Another obstacle to Afghanistan’s economic recovery is the population’s youth and inexperience. The average age of Afghans is seventeen, and the majority of the youth are unskilled laborers. Unemployment is extremely high while the creation of new jobs is slow. Industry is lagging while agriculture is dominated by illegal poppy crops. Illicit opium and its derivative drugs, morphine and heroin, are the largest cash crop in Afghanistan. Hashish is the second largest.
Such massive lack of opportunity coupled with the prevailing insecurity of the nation makes it difficult for women to make gains in education, society, and government. Tribal fighting, particularly in already depressed rural areas, makes it increasingly hard for women to move out of their traditional roles and into larger economic and political spheres. Many of Afghanistan’s fundamentalist clerics and conservative political leaders rely on the lack of security to press for reinstatement of the restrictions on women’s rights that were in place under the Taliban. In 2012, the country’s religious Ulema Council issued a declaration directly in conflict with Article 22 of the Afghan Constitution, naming men fundamental and women secondary.

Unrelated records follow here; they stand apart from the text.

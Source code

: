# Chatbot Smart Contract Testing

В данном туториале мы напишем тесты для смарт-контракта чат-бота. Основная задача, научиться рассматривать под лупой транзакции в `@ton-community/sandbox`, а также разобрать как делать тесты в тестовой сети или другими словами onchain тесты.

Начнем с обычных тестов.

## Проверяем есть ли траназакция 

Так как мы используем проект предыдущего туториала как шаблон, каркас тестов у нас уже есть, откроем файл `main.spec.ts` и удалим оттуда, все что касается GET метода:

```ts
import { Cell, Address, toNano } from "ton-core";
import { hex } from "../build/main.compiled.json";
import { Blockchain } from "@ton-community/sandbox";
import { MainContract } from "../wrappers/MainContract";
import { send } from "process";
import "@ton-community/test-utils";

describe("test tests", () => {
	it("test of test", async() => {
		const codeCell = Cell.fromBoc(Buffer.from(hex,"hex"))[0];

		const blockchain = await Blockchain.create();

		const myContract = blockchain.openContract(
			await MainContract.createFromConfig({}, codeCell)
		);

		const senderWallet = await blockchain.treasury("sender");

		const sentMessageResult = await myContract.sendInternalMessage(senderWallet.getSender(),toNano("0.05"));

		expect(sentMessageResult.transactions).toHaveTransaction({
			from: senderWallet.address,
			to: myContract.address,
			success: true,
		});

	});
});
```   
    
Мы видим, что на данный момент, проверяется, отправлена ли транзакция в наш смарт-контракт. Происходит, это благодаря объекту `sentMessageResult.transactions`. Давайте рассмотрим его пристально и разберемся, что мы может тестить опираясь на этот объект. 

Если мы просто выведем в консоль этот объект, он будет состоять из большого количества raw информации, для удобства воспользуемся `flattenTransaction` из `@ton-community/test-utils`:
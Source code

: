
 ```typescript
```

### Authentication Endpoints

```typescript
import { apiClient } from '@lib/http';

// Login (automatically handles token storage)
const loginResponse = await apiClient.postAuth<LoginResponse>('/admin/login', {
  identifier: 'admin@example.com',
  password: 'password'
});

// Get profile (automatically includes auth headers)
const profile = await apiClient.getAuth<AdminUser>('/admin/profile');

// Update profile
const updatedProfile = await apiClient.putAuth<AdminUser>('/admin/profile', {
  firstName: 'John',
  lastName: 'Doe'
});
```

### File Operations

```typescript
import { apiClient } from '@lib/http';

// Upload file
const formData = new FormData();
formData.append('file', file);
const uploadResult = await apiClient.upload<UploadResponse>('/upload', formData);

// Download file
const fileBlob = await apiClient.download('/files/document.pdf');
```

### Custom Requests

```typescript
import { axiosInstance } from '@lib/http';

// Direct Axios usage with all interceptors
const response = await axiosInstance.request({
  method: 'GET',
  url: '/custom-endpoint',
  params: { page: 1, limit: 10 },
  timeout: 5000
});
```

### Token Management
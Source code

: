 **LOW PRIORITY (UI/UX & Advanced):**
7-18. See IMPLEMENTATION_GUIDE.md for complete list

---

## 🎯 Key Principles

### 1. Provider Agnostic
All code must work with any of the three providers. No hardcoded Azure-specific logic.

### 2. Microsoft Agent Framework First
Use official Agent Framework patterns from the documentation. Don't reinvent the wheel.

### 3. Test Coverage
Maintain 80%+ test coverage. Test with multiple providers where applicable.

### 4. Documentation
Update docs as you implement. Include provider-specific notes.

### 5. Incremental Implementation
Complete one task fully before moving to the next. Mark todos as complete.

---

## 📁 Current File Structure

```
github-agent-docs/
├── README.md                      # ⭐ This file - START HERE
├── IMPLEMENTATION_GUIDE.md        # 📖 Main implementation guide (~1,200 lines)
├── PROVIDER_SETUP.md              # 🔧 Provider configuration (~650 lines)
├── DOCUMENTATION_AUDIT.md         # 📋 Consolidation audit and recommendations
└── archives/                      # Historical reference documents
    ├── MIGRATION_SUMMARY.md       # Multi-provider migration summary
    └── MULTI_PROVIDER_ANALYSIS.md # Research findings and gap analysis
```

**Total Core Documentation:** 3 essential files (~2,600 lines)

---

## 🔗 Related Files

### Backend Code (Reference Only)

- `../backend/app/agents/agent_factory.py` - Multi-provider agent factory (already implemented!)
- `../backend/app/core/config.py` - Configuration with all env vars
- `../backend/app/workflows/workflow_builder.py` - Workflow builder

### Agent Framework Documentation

The Ulema Council’s statement, which received presidential endorsement, also asserted it was compulsory for women to cover themselves with a hijab, that women should not travel without a male family member, and affirmed polygamy.
The hope for a better future for Afghans, both male and female, lies in reconstruction. As their country moves out of its war-ravaged past toward a stronger economy and a stable society, opportunities in education, society, and government are growing. But the country’s path toward this goal is a long and treacherous one. It is a road that requires international help. Countries and non-governmental organizations around the world can help Afghanistan progress with fiscal, educational, and technological aid that will serve to improve the lives of all Afghans, male and female.